- _Work item_: Print the records below exactly; all of them are needed.

- _Data records_:
********************

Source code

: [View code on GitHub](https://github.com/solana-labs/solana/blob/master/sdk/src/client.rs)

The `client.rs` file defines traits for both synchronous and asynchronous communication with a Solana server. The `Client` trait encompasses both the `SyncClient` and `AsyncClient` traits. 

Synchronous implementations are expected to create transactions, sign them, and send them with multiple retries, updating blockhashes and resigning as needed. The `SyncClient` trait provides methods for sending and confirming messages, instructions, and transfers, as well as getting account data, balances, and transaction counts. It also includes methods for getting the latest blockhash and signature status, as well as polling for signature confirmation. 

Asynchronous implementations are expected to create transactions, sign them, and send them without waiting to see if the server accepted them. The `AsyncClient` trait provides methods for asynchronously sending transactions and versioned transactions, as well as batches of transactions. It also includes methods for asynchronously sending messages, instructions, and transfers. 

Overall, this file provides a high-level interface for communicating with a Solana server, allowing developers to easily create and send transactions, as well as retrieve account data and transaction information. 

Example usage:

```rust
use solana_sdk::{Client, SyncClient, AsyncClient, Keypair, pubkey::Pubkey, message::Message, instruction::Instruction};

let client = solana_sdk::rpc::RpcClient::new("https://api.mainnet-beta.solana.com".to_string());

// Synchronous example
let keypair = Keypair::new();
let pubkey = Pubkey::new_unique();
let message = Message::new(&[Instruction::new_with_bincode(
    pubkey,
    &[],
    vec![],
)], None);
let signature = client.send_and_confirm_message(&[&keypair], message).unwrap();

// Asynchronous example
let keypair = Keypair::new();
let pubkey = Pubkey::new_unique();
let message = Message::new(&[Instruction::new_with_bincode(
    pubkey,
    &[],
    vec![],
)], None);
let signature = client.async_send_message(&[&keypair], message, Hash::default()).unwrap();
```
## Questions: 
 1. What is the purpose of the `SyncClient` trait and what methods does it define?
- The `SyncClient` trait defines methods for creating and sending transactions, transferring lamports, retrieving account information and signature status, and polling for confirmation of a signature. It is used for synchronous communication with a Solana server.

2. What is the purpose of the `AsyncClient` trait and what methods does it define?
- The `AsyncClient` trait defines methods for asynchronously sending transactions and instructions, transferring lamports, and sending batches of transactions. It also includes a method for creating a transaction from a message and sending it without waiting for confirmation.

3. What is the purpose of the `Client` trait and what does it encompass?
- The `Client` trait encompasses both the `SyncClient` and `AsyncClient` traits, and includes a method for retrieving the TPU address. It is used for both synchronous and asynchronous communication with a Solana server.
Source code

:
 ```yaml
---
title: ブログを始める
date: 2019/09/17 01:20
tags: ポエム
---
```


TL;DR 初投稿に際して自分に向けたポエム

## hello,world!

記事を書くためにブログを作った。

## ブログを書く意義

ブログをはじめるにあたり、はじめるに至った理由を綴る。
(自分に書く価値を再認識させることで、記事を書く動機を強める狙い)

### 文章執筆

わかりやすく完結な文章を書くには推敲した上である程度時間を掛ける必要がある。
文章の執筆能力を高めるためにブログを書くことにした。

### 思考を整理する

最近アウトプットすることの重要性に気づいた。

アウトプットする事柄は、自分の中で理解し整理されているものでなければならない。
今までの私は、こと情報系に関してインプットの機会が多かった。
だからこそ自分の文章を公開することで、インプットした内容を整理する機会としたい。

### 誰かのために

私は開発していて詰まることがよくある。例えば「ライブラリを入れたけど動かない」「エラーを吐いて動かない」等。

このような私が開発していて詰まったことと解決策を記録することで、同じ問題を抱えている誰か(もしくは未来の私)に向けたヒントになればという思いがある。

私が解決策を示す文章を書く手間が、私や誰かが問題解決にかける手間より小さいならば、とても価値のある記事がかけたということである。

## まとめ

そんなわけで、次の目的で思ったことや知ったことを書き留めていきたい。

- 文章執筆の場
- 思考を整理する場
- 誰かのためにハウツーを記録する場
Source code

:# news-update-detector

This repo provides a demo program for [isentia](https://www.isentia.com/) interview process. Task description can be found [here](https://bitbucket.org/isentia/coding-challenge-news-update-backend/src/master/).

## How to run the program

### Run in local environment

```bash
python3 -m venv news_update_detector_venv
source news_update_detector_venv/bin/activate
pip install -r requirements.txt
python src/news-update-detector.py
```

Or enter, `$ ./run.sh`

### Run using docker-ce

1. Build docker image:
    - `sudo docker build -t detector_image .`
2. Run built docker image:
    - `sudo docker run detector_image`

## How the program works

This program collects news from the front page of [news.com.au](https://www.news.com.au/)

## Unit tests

********************

- _Response for this exercise_:
Source code

: [View code on GitHub](https://github.com/solana-labs/solana/blob/master/sdk/src/client.rs)

The `client.rs` file defines traits for both synchronous and asynchronous communication with a Solana server. The `Client` trait encompasses both the `SyncClient` and `AsyncClient` traits. 

Synchronous implementations are expected to create transactions, sign them, and send them with multiple retries, updating blockhashes and resigning as needed. The `SyncClient` trait provides methods for sending and confirming messages, instructions, and transfers, as well as getting account data, balances, and transaction counts. It also includes methods for getting the latest blockhash and signature status, as well as polling for signature confirmation. 

Asynchronous implementations are expected to create transactions, sign them, and send them without waiting to see if the server accepted them. The `AsyncClient` trait provides methods for asynchronously sending transactions and versioned transactions, as well as batches of transactions. It also includes methods for asynchronously sending messages, instructions, and transfers. 

Overall, this file provides a high-level interface for communicating with a Solana server, allowing developers to easily create and send transactions, as well as retrieve account data and transaction information. 

Example usage:

```rust
use solana_sdk::{Client, SyncClient, AsyncClient, Keypair, pubkey::Pubkey, message::Message, instruction::Instruction};

let client = solana_sdk::rpc::RpcClient::new("https://api.mainnet-beta.solana.com".to_string());

// Synchronous example
let keypair = Keypair::new();
let pubkey = Pubkey::new_unique();
let message = Message::new(&[Instruction::new_with_bincode(
    pubkey,
    &[],
    vec![],
)], None);
let signature = client.send_and_confirm_message(&[&keypair], message).unwrap();

// Asynchronous example
let keypair = Keypair::new();
let pubkey = Pubkey::new_unique();
let message = Message::new(&[Instruction::new_with_bincode(
    pubkey,
    &[],
    vec![],
)], None);
let signature = client.async_send_message(&[&keypair], message, Hash::default()).unwrap();
```
## Questions: 
 1. What is the purpose of the `SyncClient` trait and what methods does it define?
- The `SyncClient` trait defines methods for creating and sending transactions, transferring lamports, retrieving account information and signature status, and polling for confirmation of a signature. It is used for synchronous communication with a Solana server.

2. What is the purpose of the `AsyncClient` trait and what methods does it define?
- The `AsyncClient` trait defines methods for asynchronously sending transactions and instructions, transferring lamports, and sending batches of transactions. It also includes a method for creating a transaction from a message and sending it without waiting for confirmation.

3. What is the purpose of the `Client` trait and what does it encompass?
- The `Client` trait encompasses both the `SyncClient` and `AsyncClient` traits, and includes a method for retrieving the TPU address. It is used for both synchronous and asynchronous communication with a Solana server.
Source code

:
 ```yaml
---
title: ブログを始める
date: 2019/09/17 01:20
tags: ポエム
---
```


TL;DR 初投稿に際して自分に向けたポエム

## hello,world!

記事を書くためにブログを作った。

## ブログを書く意義

ブログをはじめるにあたり、はじめるに至った理由を綴る。
(自分に書く価値を再認識させることで、記事を書く動機を強める狙い)

### 文章執筆

わかりやすく完結な文章を書くには推敲した上である程度時間を掛ける必要がある。
文章の執筆能力を高めるためにブログを書くことにした。

### 思考を整理する

最近アウトプットすることの重要性に気づいた。

アウトプットする事柄は、自分の中で理解し整理されているものでなければならない。
今までの私は、こと情報系に関してインプットの機会が多かった。
だからこそ自分の文章を公開することで、インプットした内容を整理する機会としたい。

### 誰かのために

私は開発していて詰まることがよくある。例えば「ライブラリを入れたけど動かない」「エラーを吐いて動かない」等。

このような私が開発していて詰まったことと解決策を記録することで、同じ問題を抱えている誰か(もしくは未来の私)に向けたヒントになればという思いがある。

私が解決策を示す文章を書く手間が、私や誰かが問題解決にかける手間より小さいならば、とても価値のある記事がかけたということである。

## まとめ

そんなわけで、次の目的で思ったことや知ったことを書き留めていきたい。

- 文章執筆の場
- 思考を整理する場
- 誰かのためにハウツーを記録する場
Source code

:# news-update-detector

This repo provides a demo program for [isentia](https://www.isentia.com/) interview process. Task description can be found [here](https://bitbucket.org/isentia/coding-challenge-news-update-backend/src/master/).

## How to run the program

### Run in local environment

```bash
python3 -m venv news_update_detector_venv
source news_update_detector_venv/bin/activate
pip install -r requirements.txt
python src/news-update-detector.py
```

Or enter, `$ ./run.sh`

### Run using docker-ce

1. Build docker image:
    - `sudo docker build -t detector_image .`
2. Run built docker image:
    - `sudo docker run detector_image`

## How the program works

This program collects news from the front page of [news.com.au](https://www.news.com.au/)

## Unit tests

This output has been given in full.